Semantic duplicate-bug detection built on two Qwen3 0.6B models loaded via Transformers.js v4. The models and the corpus load into the browser tab and run on WebGPU, so queries are processed entirely on the user's device:
- Recall —
onnx-community/Qwen3-Embedding-0.6B-ONNX(feature-extraction,last_tokenpooling, normalized). Cosine similarity → top candidates. - Precision —
onnx-community/Qwen3-Reranker-0.6B-ONNX(CausalLM). For each candidate it builds a yes/no judge prompt, runs one forward pass, and scoresP(yes) = softmax([yes_logit, no_logit])[yes]. A threshold on that score decides duplicate vs new.
Everything runs in a Web Worker so the UI stays responsive during load and inference.
- Static deployment. Ships as static files, so hosting it is as simple as serving a folder.
- Local processing.
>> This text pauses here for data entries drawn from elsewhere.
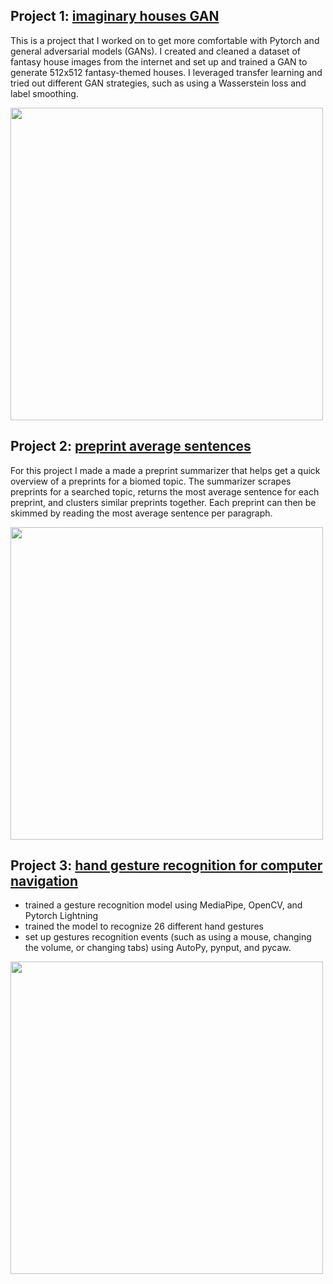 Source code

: ## Project 1: [imaginary houses GAN](https://github.com/Olya-M/imaginary-houses-GAN)
This is a project that I worked on to get more comfortable with Pytorch and general adversarial models (GANs). I created and cleaned a dataset of fantasy house images from the internet and set up and trained a GAN to generate 512x512 fantasy-themed houses. I leveraged transfer learning and tried out different GAN strategies, such as using a Wasserstein loss and label smoothing.

<img src="https://user-images.githubusercontent.com/68296887/134348116-718c52cb-0818-42ba-aae6-6a37f246c151.png" width="500">


## Project 2: [preprint average sentences](https://github.com/Olya-M/preprint-average-sentences)
For this project I made a made a preprint summarizer that helps get a quick overview of a preprints for a biomed topic. The summarizer scrapes preprints for a searched topic, returns the most average sentence for each preprint, and clusters similar preprints together. Each preprint can then be skimmed by reading the most average sentence per paragraph.

<img src="https://user-images.githubusercontent.com/68296887/134234634-ae7542dd-3a06-4d32-8235-069922d6cda0.png" width="500">

## Project 3: [hand gesture recognition for computer navigation](https://github.com/Olya-M/gestures-recognition)
* trained a gesture recognition model using MediaPipe, OpenCV, and Pytorch Lightning
* trained the model to recognize 26 different hand gestures
* set up gestures recognition events (such as using a mouse, changing the volume, or changing tabs) using AutoPy, pynput, and pycaw.

<img src="https://user-images.githubusercontent.com/68296887/134214261-ac53e7ab-c573-4c4a-a72b-50faa66c2c80.png" width="500">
The corpus and each query are handled in the browser tab, which suits cases where reports should not leave the device.
- Transparent pipeline. Recall and rerank are shown side by side, so each stage's contribution to the result is visible.
npm install
npm run dev # http://localhost:5173npm run build # production build → dist/
npm run preview # serve the production build locallyInstall note: the repo ships an
.npmrcwithignore-scripts=true.@huggingface/transformerspulls inonnxruntime-node, whose postinstall downloads a native binary that a browser build doesn't need — skipping scripts avoids that. The browser runtime isonnxruntime-web, which is bundled at build time regardless.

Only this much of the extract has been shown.